Un ejemplo muy significativo ha sido una actividad grupal en el cine, donde varios chicos y chicas participantes del programa compartieron una tarde diferente.
Palomitas, risas y la magia de una sala oscura con la pantalla iluminada bastaron para crear un ambiente de normalidad que muchos de ellos no experimentan a menudo. Por unas horas, no existieron los papeles, las entrevistas de trabajo o la presión de organizar su futuro. Solo existió el presente, con la sencillez de disfrutar como cualquier otro joven de su edad.
Uno de los participantes lo expresó con claridad:
🗣️ “Hacía tiempo que no me sentía tan tranquilo, solo disfrutando.”
Palabras que reflejan la necesidad de estos espacios. Porque la emancipación no solo se construye con trámites y recursos, también con momentos que alimentan la autoestima y la sensación de pertenencia.
JEM18: mucho más que un recurso residencial
El proyecto JEM18 de Inserta Andalucía va más allá de ofrecer un techo. Es un recurso integral que acompaña a los jóvenes en diferentes áreas:
- Vivienda digna y estable, que les permita dar el primer paso hacia la autonomía.
- Formación y empleo, clave para construir un futuro sostenible.
- Acompañamiento social y psicológico, para afrontar las dificultades emocionales que surgen en esta etapa.

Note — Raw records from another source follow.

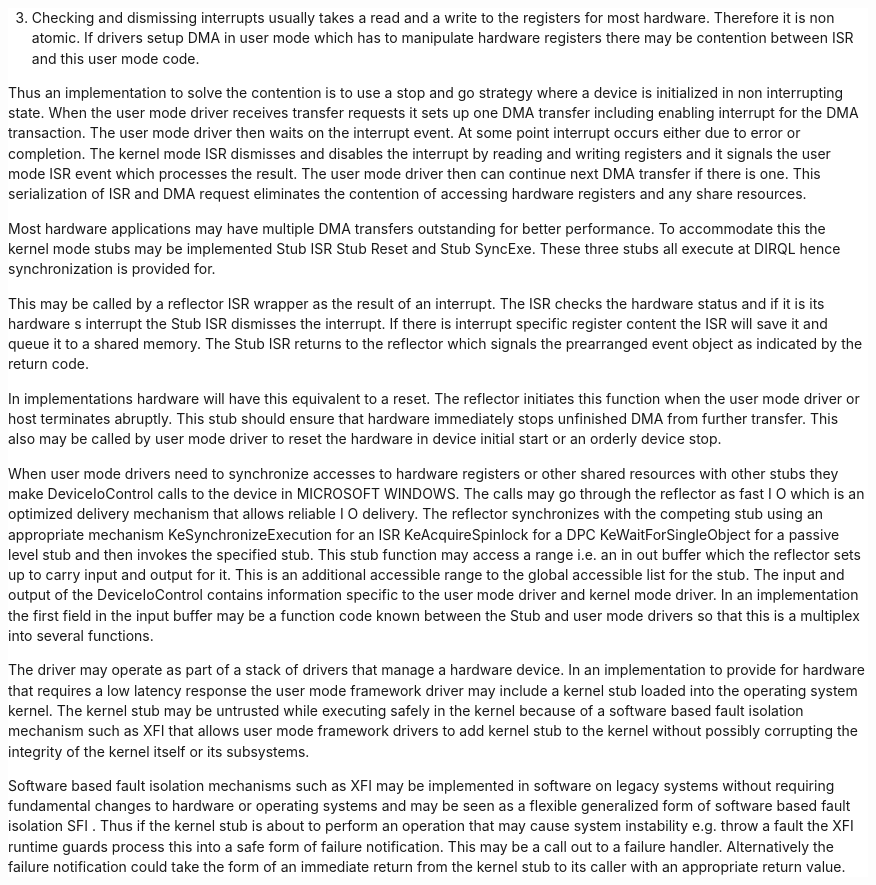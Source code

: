 3. Checking and dismissing interrupts usually takes a read and a write to the registers for most hardware. Therefore it is non atomic. If drivers setup DMA in user mode which has to manipulate hardware registers there may be contention between ISR and this user mode code.

Thus an implementation to solve the contention is to use a stop and go strategy where a device is initialized in non interrupting state. When the user mode driver receives transfer requests it sets up one DMA transfer including enabling interrupt for the DMA transaction. The user mode driver then waits on the interrupt event. At some point interrupt occurs either due to error or completion. The kernel mode ISR dismisses and disables the interrupt by reading and writing registers and it signals the user mode ISR event which processes the result. The user mode driver then can continue next DMA transfer if there is one. This serialization of ISR and DMA request eliminates the contention of accessing hardware registers and any share resources.

Most hardware applications may have multiple DMA transfers outstanding for better performance. To accommodate this the kernel mode stubs may be implemented Stub ISR Stub Reset and Stub SyncExe. These three stubs all execute at DIRQL hence synchronization is provided for.

This may be called by a reflector ISR wrapper as the result of an interrupt. The ISR checks the hardware status and if it is its hardware s interrupt the Stub ISR dismisses the interrupt. If there is interrupt specific register content the ISR will save it and queue it to a shared memory. The Stub ISR returns to the reflector which signals the prearranged event object as indicated by the return code.

In implementations hardware will have this equivalent to a reset. The reflector initiates this function when the user mode driver or host terminates abruptly. This stub should ensure that hardware immediately stops unfinished DMA from further transfer. This also may be called by user mode driver to reset the hardware in device initial start or an orderly device stop.

When user mode drivers need to synchronize accesses to hardware registers or other shared resources with other stubs they make DeviceIoControl calls to the device in MICROSOFT WINDOWS. The calls may go through the reflector as fast I O which is an optimized delivery mechanism that allows reliable I O delivery. The reflector synchronizes with the competing stub using an appropriate mechanism KeSynchronizeExecution for an ISR KeAcquireSpinlock for a DPC KeWaitForSingleObject for a passive level stub and then invokes the specified stub. This stub function may access a range i.e. an in out buffer which the reflector sets up to carry input and output for it. This is an additional accessible range to the global accessible list for the stub. The input and output of the DeviceIoControl contains information specific to the user mode driver and kernel mode driver. In an implementation the first field in the input buffer may be a function code known between the Stub and user mode drivers so that this is a multiplex into several functions.

The driver may operate as part of a stack of drivers that manage a hardware device. In an implementation to provide for hardware that requires a low latency response the user mode framework driver may include a kernel stub loaded into the operating system kernel. The kernel stub may be untrusted while executing safely in the kernel because of a software based fault isolation mechanism such as XFI that allows user mode framework drivers to add kernel stub to the kernel without possibly corrupting the integrity of the kernel itself or its subsystems.

Software based fault isolation mechanisms such as XFI may be implemented in software on legacy systems without requiring fundamental changes to hardware or operating systems and may be seen as a flexible generalized form of software based fault isolation SFI . Thus if the kernel stub is about to perform an operation that may cause system instability e.g. throw a fault the XFI runtime guards process this into a safe form of failure notification. This may be a call out to a failure handler. Alternatively the failure notification could take the form of an immediate return from the kernel stub to its caller with an appropriate return value.
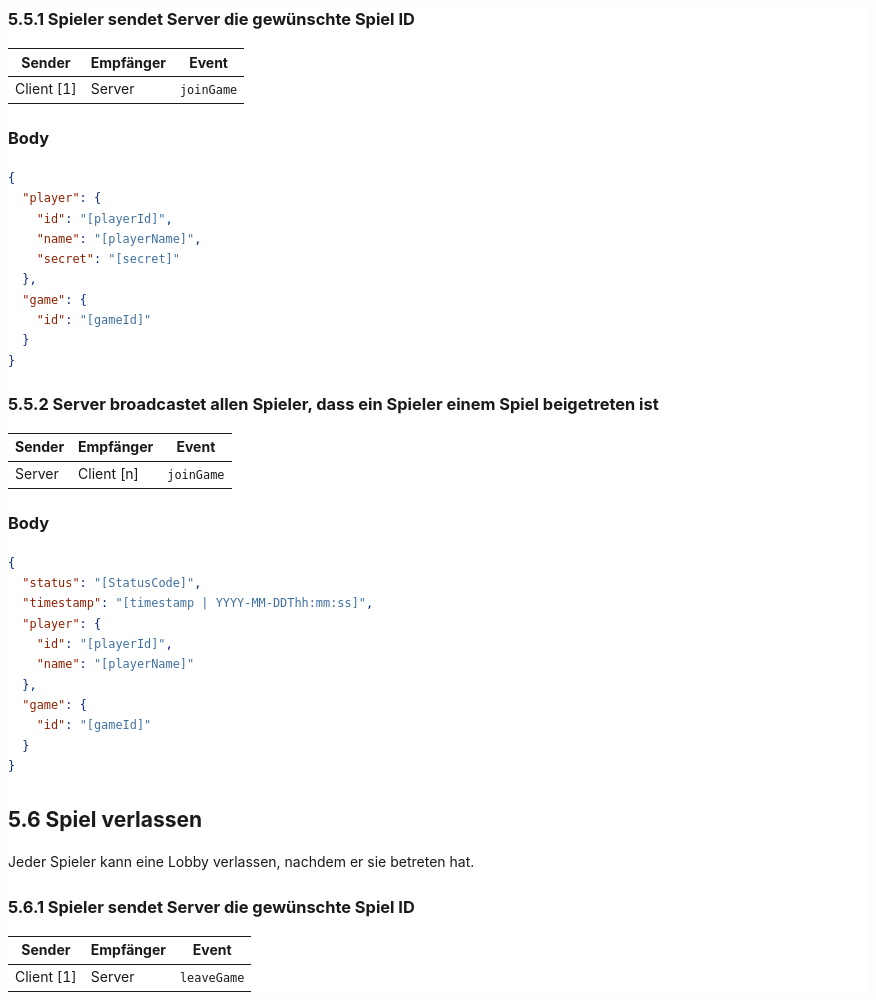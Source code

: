 ### 5.5.1 Spieler sendet Server die gewünschte Spiel ID

| Sender     | Empfänger | Event      |
| ---------- | --------- | ---------- |
| Client [1] | Server    | `joinGame` |

### Body

```json
{
  "player": {
    "id": "[playerId]",
    "name": "[playerName]",
    "secret": "[secret]"
  },
  "game": {
    "id": "[gameId]"
  }
}
```

### 5.5.2 Server broadcastet allen Spieler, dass ein Spieler einem Spiel beigetreten ist

| Sender | Empfänger  | Event      |
| ------ | ---------- | ---------- |
| Server | Client [n] | `joinGame` |

### Body

```json
{
  "status": "[StatusCode]",
  "timestamp": "[timestamp | YYYY-MM-DDThh:mm:ss]",
  "player": {
    "id": "[playerId]",
    "name": "[playerName]"
  },
  "game": {
    "id": "[gameId]"
  }
}
```

## 5.6 Spiel verlassen

Jeder Spieler kann eine Lobby verlassen, nachdem er sie betreten hat.

### 5.6.1 Spieler sendet Server die gewünschte Spiel ID

| Sender     | Empfänger | Event       |
| ---------- | --------- | ----------- |
| Client [1] | Server    | `leaveGame` |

- Actividades de integración comunitaria, como la salida al cine, que fomentan la convivencia, la confianza y el sentimiento de pertenencia.
Cada acción, desde la más estructural hasta la más cotidiana, persigue el mismo objetivo: que los jóvenes puedan crecer con dignidad, seguridad y esperanza.
El valor de lo cotidiano
Puede parecer un detalle menor, pero una tarde de cine puede convertirse en un motor de cambio. Al compartir experiencias normales y positivas, los jóvenes refuerzan sus vínculos, desarrollan habilidades sociales y, sobre todo, recuerdan que tienen derecho a disfrutar de su juventud.
Estas actividades contribuyen a reducir el aislamiento, mejorar la salud mental y reforzar la motivación para continuar trabajando en su proyecto de vida. No es casualidad que en JEM18 se prioricen tanto estos espacios de convivencia como las acciones formativas o de inserción laboral. Todo forma parte de un mismo proceso de crecimiento.
Construyendo futuro
En Inserta Andalucía creemos que cada joven merece un acompañamiento real y humano en su transición a la vida adulta. Sabemos que no se trata solo de recursos materiales, sino también de generar confianza, motivación y oportunidades para disfrutar.
La tarde de cine ha sido solo un ejemplo de cómo lo cotidiano puede transformarse en un aprendizaje profundo. Porque ser jóvenes también significa poder disfrutar, sin más. Y porque cada sonrisa compartida es un paso más hacia un futuro con esperanza.